Es lebe das Gedenken an Leo Trotzki!

Von Büro der Vierten Internationale | 20.07.2023

Es lebe der Kampf der Linken Opposition gegen Kapitalismus und Stalinismus!

Wir nehmen Abschied von Don Esteban, der am 16. Juni im Alter von 97 Jahren verstarb, und verpflichten uns nicht nur, das Weiterarbeiten des „Museo Casa León Trotsky“ in Mexiko zu unterstützen, sondern auch, weiter an der Aufgabe seines Lebens mitzuwirken: das politische Erbe seines revolutionären Großvaters zu bewahren und zu verbreiten.

Don Esteban Volkov, ein Enkel von Leo Trotzki, ist am Freitag, den 16. Juni, in Mexiko verstorben. Er war der letzte lebende Zeuge der letzten Jahre der Arbeit und des Mordanschlags auf seinen Großvater, den der stalinistische Agent Ramón Mercader am 20. August 1940 in dem Haus verübte, in dem die Familie des russischen Revolutionärs im Exil in Coyoacán lebte. Dieses Gebäude wurde 1990 von Don Esteban in das „Museo Casa León Trotsky“ umgewandelt.

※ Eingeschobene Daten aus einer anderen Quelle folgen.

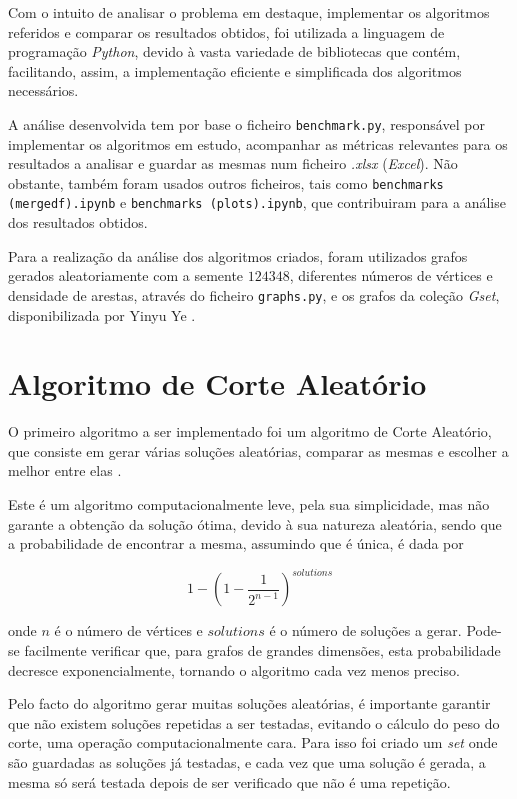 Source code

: \documentclass[mirror, portugues]{revdetua}
\begin{document}
Com o intuito de analisar o problema em destaque, implementar os algoritmos referidos e comparar os resultados obtidos, foi utilizada a linguagem de programação \textit{Python}, devido à vasta variedade de bibliotecas que contém, facilitando, assim, a implementação eficiente e simplificada dos algoritmos necessários.

A análise desenvolvida tem por base o ficheiro \texttt{benchmark.py}, responsável por implementar os algoritmos em estudo, acompanhar as métricas relevantes para os resultados a analisar e guardar as mesmas num ficheiro \textit{.xlsx} (\textit{Excel}). Não obstante, também foram usados outros ficheiros, tais como \texttt{benchmarks (mergedf).ipynb} e \texttt{benchmarks (plots).ipynb}, que contribuiram para a análise dos resultados obtidos.

Para a realização da análise dos algoritmos criados, foram utilizados grafos gerados aleatoriamente com a semente $124348$, diferentes números de vértices e densidade de arestas, através do ficheiro \texttt{graphs.py}, e os grafos da coleção \textit{Gset}, disponibilizada por Yinyu Ye \cite{GS24}.

\section{Algoritmo de Corte Aleatório}

O primeiro algoritmo a ser implementado foi um algoritmo de Corte Aleatório, que consiste em gerar várias soluções aleatórias, comparar as mesmas e escolher a melhor entre elas \cite{AG14}.

Este é um algoritmo computacionalmente leve, pela sua simplicidade, mas não garante a obtenção da solução ótima, devido à sua natureza aleatória, sendo que a probabilidade de encontrar a mesma, assumindo que é única, é dada por

$$1 - \left( 1 - \frac{1}{2^{n-1}} \right)^{solutions}$$

\noindent onde $n$ é o número de vértices e $solutions$ é o número de soluções a gerar. Pode-se facilmente verificar que, para grafos de grandes dimensões, esta probabilidade decresce exponencialmente, tornando o algoritmo cada vez menos preciso.

Pelo facto do algoritmo gerar muitas soluções aleatórias, é importante garantir que não existem soluções repetidas a ser testadas, evitando o cálculo do peso do corte, uma operação computacionalmente cara. Para isso foi criado um \textit{set} onde são guardadas as soluções já testadas, e cada vez que uma solução é gerada, a mesma só será testada depois de ser verificado que não é uma repetição.
\end{document}
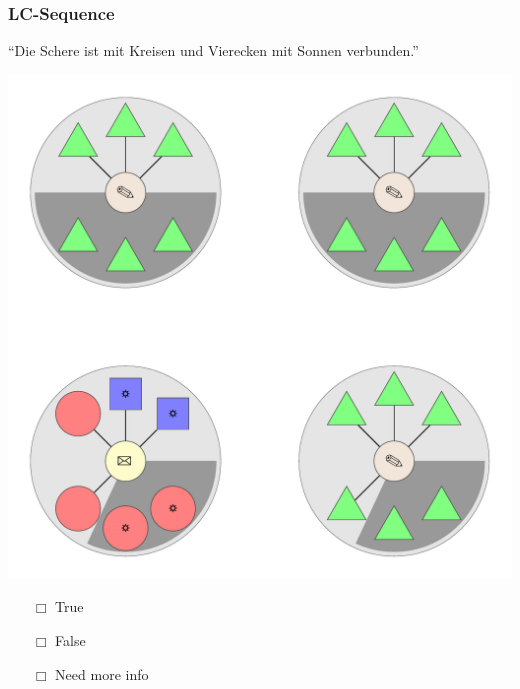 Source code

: \documentclass[fleqn,10pt,serif,xcolor=dvipsnames]{beamer}
\newcommand{\LC}{LC}
\newcommand{\mymark}[1]{{\color{blue}{#1}}}
\begin{document}
\begin{frame}
  \frametitle{\LC-Sequence}
  \begin{center}
    ``Die Schere ist mit Kreisen und Vierecken mit Sonnen verbunden.''

    \vspace{0.1cm}

    \includegraphics[width=0.5 \textwidth]{../../pictures/lc_01_4.pdf}

    \vspace{0.1cm}

    \begin{multicols}{3}
      \begin{itemize} 
      \item[$\Box$] True\\
        \onslide<2>{$\leadsto$  \mymark{false}}
      \item[$\Box$] False\\
        \onslide<2>{$\leadsto$ \mymark{false}}
      \item[$\Box$] Need more info 
      \end{itemize}
    \end{multicols}

  \end{center}
\end{frame}
\end{document}
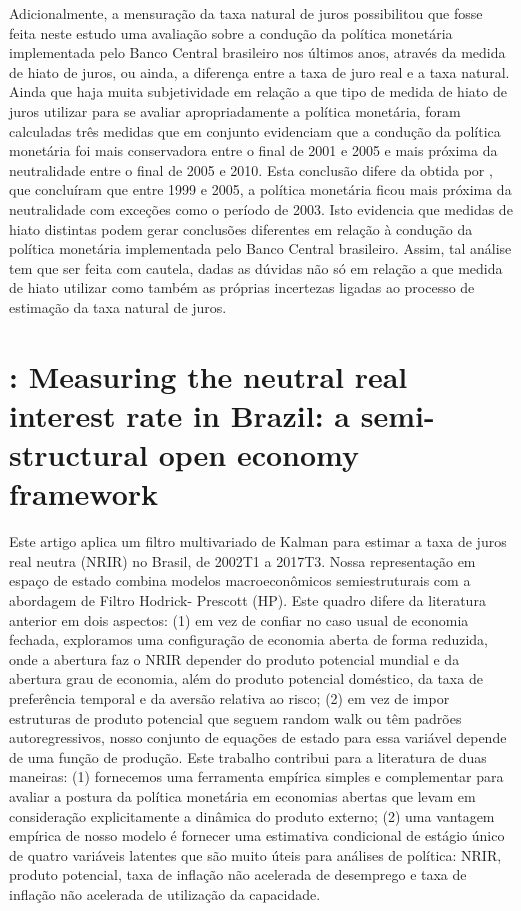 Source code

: Adicionalmente, a mensuração da taxa natural de juros possibilitou que fosse feita neste estudo uma avaliação sobre a condução da política monetária implementada pelo Banco Central brasileiro nos últimos anos, através da medida de hiato de juros, ou ainda, a diferença entre a taxa de juro real e a taxa natural. Ainda que haja muita subjetividade em relação a que tipo de medida de hiato de juros utilizar para se avaliar apropriadamente a política monetária, foram calculadas três medidas que em conjunto evidenciam que a condução da política monetária foi mais conservadora entre o final de 2001 e 2005 e mais próxima da neutralidade entre o final de 2005 e 2010. Esta conclusão difere da obtida por \citet{Portugal:2009}, que concluíram que entre 1999 e 2005, a política monetária ficou mais próxima da neutralidade
com exceções como o período de 2003. Isto evidencia que medidas de hiato distintas podem gerar conclusões diferentes em relação à condução da política monetária implementada pelo Banco Central brasileiro. Assim, tal análise tem que ser feita com cautela, dadas as dúvidas não só em relação a que medida de hiato utilizar como também as próprias incertezas ligadas ao processo de estimação da taxa natural de juros.
%
%
\section{\citet{Candido:2018}: Measuring the neutral real interest rate in Brazil: a semi-structural open economy framework}
Este artigo aplica um filtro multivariado de Kalman para estimar a taxa de juros real neutra (NRIR) no Brasil, de 2002T1 a 2017T3. Nossa representação em espaço de estado combina modelos macroeconômicos semiestruturais com a abordagem de Filtro Hodrick- Prescott (HP). Este quadro difere da literatura anterior em dois aspectos: (1) em vez de confiar no caso usual de economia fechada, exploramos uma configuração de economia aberta de forma reduzida, onde a abertura faz o NRIR depender do produto potencial mundial e da abertura grau de economia, além do produto potencial doméstico, da taxa de preferência temporal e da aversão relativa ao risco; (2) em vez de impor estruturas de produto potencial que seguem random walk ou têm padrões autoregressivos, nosso conjunto de equações de estado para essa variável depende de uma função de produção. Este trabalho contribui para a literatura de duas maneiras: (1) fornecemos uma ferramenta empírica simples e complementar para avaliar a postura da política monetária em economias abertas que levam em consideração explicitamente a dinâmica do produto externo; (2) uma vantagem empírica de nosso modelo é fornecer uma estimativa condicional de estágio único de quatro variáveis latentes que são muito úteis para análises de política: NRIR, produto potencial, taxa de inflação não acelerada de desemprego e taxa de inflação não acelerada de utilização da capacidade.

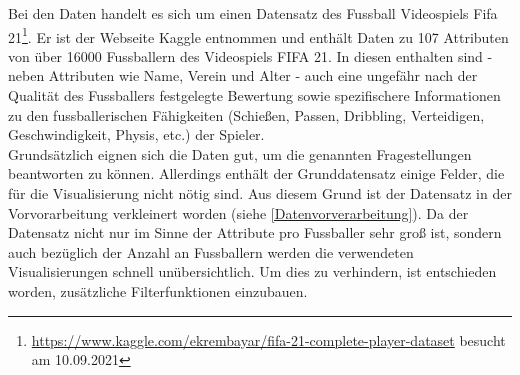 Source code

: \documentclass[usegeometry=true]{scrartcl}
\begin{document}
Bei den Daten handelt es sich um einen Datensatz des Fussball Videospiels Fifa 21\footnote{\url{https://www.kaggle.com/ekrembayar/fifa-21-complete-player-dataset} besucht am 10.09.2021}. Er ist der Webseite Kaggle entnommen und enthält Daten zu 107 Attributen von über 16000 Fussballern des Videospiels FIFA 21. In diesen enthalten sind - neben Attributen wie Name, Verein und Alter - auch eine ungefähr nach der Qualität des Fussballers festgelegte Bewertung sowie spezifischere Informationen zu den fussballerischen Fähigkeiten (Schießen, Passen, Dribbling, Verteidigen, Geschwindigkeit, Physis, etc.) der Spieler.\\
Grundsätzlich eignen sich die Daten gut, um die genannten Fragestellungen beantworten zu können. Allerdings enthält der Grunddatensatz einige Felder, die für die Visualisierung nicht nötig sind. Aus diesem Grund ist der Datensatz in der Vorvorarbeitung verkleinert worden (siehe \ref{Datenvorverarbeitung}). Da der Datensatz nicht nur im Sinne der Attribute pro Fussballer sehr groß ist, sondern auch bezüglich der Anzahl an Fussballern werden die verwendeten Visualisierungen schnell unübersichtlich. Um dies zu verhindern, ist entschieden worden, zusätzliche Filterfunktionen einzubauen. %
\end{document}
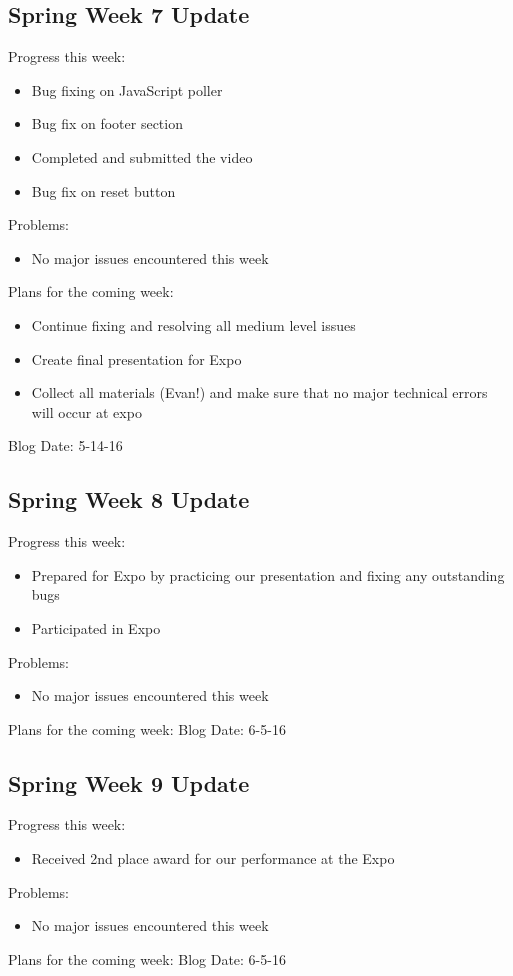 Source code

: \subsection{Spring Week 7 Update}
Progress this week:
\begin{itemize}
   \item Bug fixing on JavaScript poller
   \item Bug fix on footer section
   \item Completed and submitted the video
   \item Bug fix on reset button
\end{itemize}
Problems:
\begin{itemize}
   \item No major issues encountered this week
\end{itemize}
Plans for the coming week:
\begin{itemize}
   \item Continue fixing and resolving all medium level issues
   \item Create final presentation for Expo
   \item Collect all materials (Evan!) and make sure that no major technical errors will occur at expo
\end{itemize}
Blog Date: 5-14-16

\subsection{Spring Week 8 Update}
Progress this week:
\begin{itemize}
   \item Prepared for Expo by practicing our presentation and fixing any outstanding bugs
   \item Participated in Expo
\end{itemize}
Problems:
\begin{itemize}
   \item No major issues encountered this week
\end{itemize}
Plans for the coming week:
Blog Date: 6-5-16

\subsection{Spring Week 9 Update}
Progress this week:
\begin{itemize}
   \item Received 2nd place award for our performance at the Expo
\end{itemize}
Problems:
\begin{itemize}
   \item No major issues encountered this week
\end{itemize}
Plans for the coming week:
Blog Date: 6-5-16

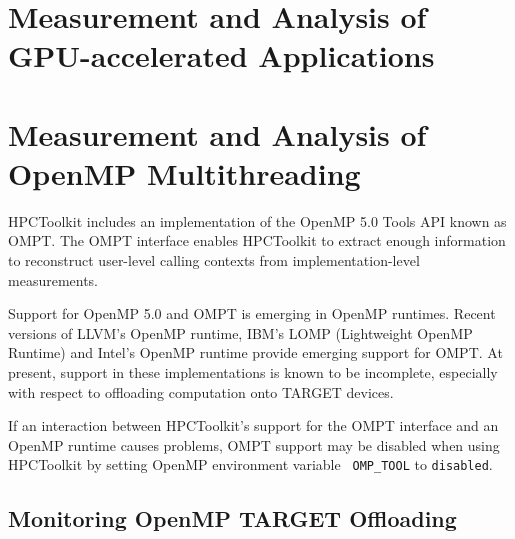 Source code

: \documentclass[11pt,twoside,letterpaper]{report}
\begin{document}

\cleardoublepage
\chapter{Measurement and Analysis of GPU-accelerated Applications}
\label{chpt:gpu}





\cleardoublepage
\chapter{Measurement and Analysis of OpenMP Multithreading}
\label{chpt:gpu}

{
\centering
 \vspace{2ex}
}

HPCToolkit includes an implementation of the OpenMP 5.0 Tools API
known as OMPT. The OMPT interface enables HPCToolkit to extract
enough information to reconstruct user-level calling contexts from
implementation-level measurements.

Support for OpenMP 5.0 and OMPT is emerging in OpenMP runtimes.
Recent versions of LLVM's OpenMP runtime, IBM's LOMP (Lightweight
OpenMP Runtime) and Intel's OpenMP runtime provide emerging support
for OMPT. At present, support in these implementations is known to
be incomplete, especially with respect to offloading computation
onto TARGET devices.

If an interaction between HPCToolkit's support for the OMPT interface
and an OpenMP runtime causes problems, OMPT support may be disabled
when using HPCToolkit by setting  OpenMP environment variable {\tt
OMP\_TOOL} to {\tt disabled}.

\section{Monitoring OpenMP TARGET Offloading}
\end{document}
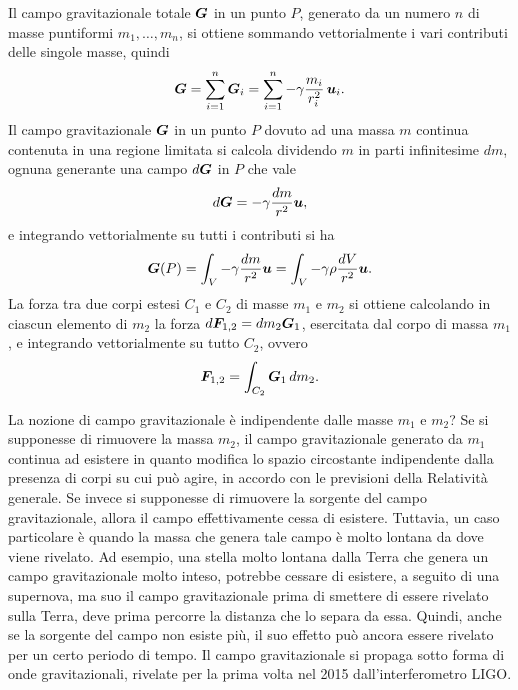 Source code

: Il campo gravitazionale totale $\vG$ in un punto $P$, generato da un numero $n$ di masse puntiformi $m_1,\dots,m_n$, si ottiene sommando vettorialmente i vari contributi delle singole masse, quindi
\begin{equation}
    \vG=\sum_{i=1}^n\vG_i=\sum_{i=1}^n-\gamma\frac{m_i}{r_i^2}\,\hatu_i.
\end{equation}
Il campo gravitazionale $\vG$ in un punto $P$ dovuto ad una massa $m$ continua contenuta in una regione limitata si calcola dividendo $m$ in parti infinitesime $dm$, ognuna generante una campo $d\vG$ in $P$ che vale
\begin{equation}
    d\vG=-\gamma\frac{dm}{r^2}\hatu,
\end{equation}
e integrando vettorialmente su tutti i contributi si ha
\begin{equation}
    \vG(P)=\int_V-\gamma\frac{dm}{r^2}\hatu=\int_V-\gamma\rho\frac{dV}{r^2}\hatu.
\end{equation}
La forza tra due corpi estesi $C_1$ e $C_2$ di masse $m_1$ e $m_2$ si ottiene calcolando in ciascun elemento di $m_2$ la forza $d\vF_{1,2}=dm_2\vG_1$, esercitata dal corpo di massa $m_1$, e integrando vettorialmente su tutto $C_2$, ovvero
\begin{equation}
    \vF_{1,2}=\int_{C_2}\vG_1\,dm_2.
\end{equation}
\begin{obs}
    La nozione di campo gravitazionale è indipendente dalle masse $m_1$ e $m_2$? Se si supponesse di rimuovere la massa $m_2$, il campo gravitazionale generato da $m_1$ continua ad esistere in quanto modifica lo spazio circostante indipendente dalla presenza di corpi su cui può agire, in accordo con le previsioni della Relatività generale. Se invece si supponesse di rimuovere la sorgente del campo gravitazionale, allora il campo effettivamente cessa di esistere. Tuttavia, un caso particolare è quando la massa che genera tale campo è molto lontana da dove viene rivelato. Ad esempio, una stella molto lontana dalla Terra che genera un campo gravitazionale molto inteso, potrebbe cessare di esistere, a seguito di una supernova, ma suo il campo gravitazionale prima di smettere di essere rivelato sulla Terra, deve prima percorre la distanza che lo separa da essa. Quindi, anche se la sorgente del campo non esiste più, il suo effetto può ancora essere rivelato per un certo periodo di tempo. Il campo gravitazionale si propaga sotto forma di onde gravitazionali, rivelate per la prima volta nel 2015 dall'interferometro LIGO. 
\end{obs}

Ein sehr wichtiges Kapitel in der Geschichte der Linken im 20. Jahrhundert schließt sich mit seinem Tod, denn Don Esteban war mehr als nur ein Enkel. Er war der bewusste Hüter des Erbes des Kampfes, der theoretischen Produktion und des politischen Widerstands seiner Eltern und Landsleute von der Linken Opposition der Sowjetunion. Daraus ergibt sich die Bedeutung seines Lebens, seiner unermüdlichen Stimme, die an Stalins Säuberungen und Verfolgungen einer ganzen Generation von Revolutionär:innen vor und nach 1917 erinnert hat; unermüdlich hat er an der Aufbewahrung von Dokumenten, Gegenständen und Erinnerungen der Familienangehörigen gearbeitet; außerdem hat er sich an dem Kampf zur Widerlegung der Diffamierungskampagnen beteiligt, denen Trotzki ‒ auch noch nach seinem Tod ‒ und die Trotzkist:innen jahrzehntelang ausgesetzt waren.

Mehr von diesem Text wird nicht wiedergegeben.